Bitcoin fell below $90,000 on Monday morning as investors scale back risk ahead of key macro events this week, including jobs and inflation data.
Bitcoin ETFs saw net outflows of $49.2 million on Friday, while Ethereum ETFs reported net outflows of $19.4 million.
Bitcoin is facing crucial resistance
Crypto analyst Michael van de Poppe noted that Bitcoin breached Sunday’s lows, recovered quickly, closed the CME gap and is now consolidating at a critical resistance near $90,000.
A clean breakout could trigger a quick move to $92,000-$94,000 and increase the chances of a push towards $100,000. However, failure to recover $90,000 could open the door for a deeper pullback, making this week crucial for the price.
Crypto trader Jelle added that Bitcoin is trading sideways around the monthly open and has printed a new local lower low, increasing pressure on the bulls and making the setup more vulnerable.
Jelle marked that Ethereum has regained its key support zone, a constructive technical development.
The structure looks healthier compared to Bitcoin, with $4,000 remaining the key level to break.
A move above that could send ETH into price development.
Cold-blooded Schiller noted Solana cuts around USD 130, with a major support at USD 125.
Even though the RSI has been reset, the monthly chart still shows a bearish divergence.
If it breaks $125, the downside could be sharp, with limited support to much lower levels.

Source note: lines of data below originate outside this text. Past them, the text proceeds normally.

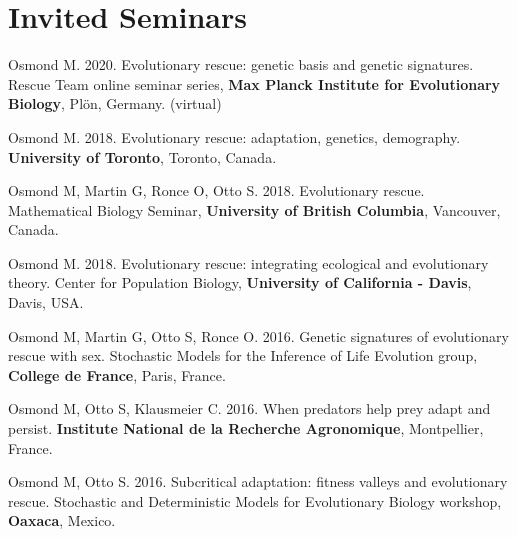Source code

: \documentclass[12pt]{article}
\begin{document}
%

\newpage 
\section*{Invited Seminars}
Osmond M. 2020. Evolutionary rescue: genetic basis and genetic signatures. Rescue Team online seminar series, \textbf{Max Planck Institute for Evolutionary Biology}, Pl\"{o}n, Germany. (virtual)

Osmond M. 2018. Evolutionary rescue: adaptation, genetics, demography. \textbf{University of Toronto}, Toronto, Canada.

Osmond M, Martin G, Ronce O, Otto S. 2018. Evolutionary rescue. Mathematical Biology Seminar, \textbf{University of British Columbia}, Vancouver, Canada.

Osmond M. 2018. Evolutionary rescue: integrating ecological and evolutionary theory. Center for Population Biology, \textbf{University of California - Davis}, Davis, USA. 

Osmond M, Martin G, Otto S, Ronce O. 2016. Genetic signatures of evolutionary rescue with sex. Stochastic Models for the Inference of Life Evolution group, \textbf{College de France}, Paris, France. 

Osmond M, Otto S, Klausmeier C. 2016. When predators help prey adapt and persist. \textbf{Institute National de la Recherche Agronomique}, Montpellier, France. 

Osmond M, Otto S. 2016. Subcritical adaptation: fitness valleys and evolutionary rescue. Stochastic and Deterministic Models for Evolutionary Biology workshop, \textbf{Oaxaca}, Mexico. 

\end{document}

Crypto chart analyst Ali Martinez be that XRP has printed a TD buy signal, but the setup depends entirely on holding $1.90. If that level holds, a move towards $2.50 becomes possible.
The meme coin sector underperformed, falling 2.5% despite a relatively flat broader crypto market. Martinez added that Dogecoin could find support near USD 0.10, with a deeper downside support zone around USD 0.062.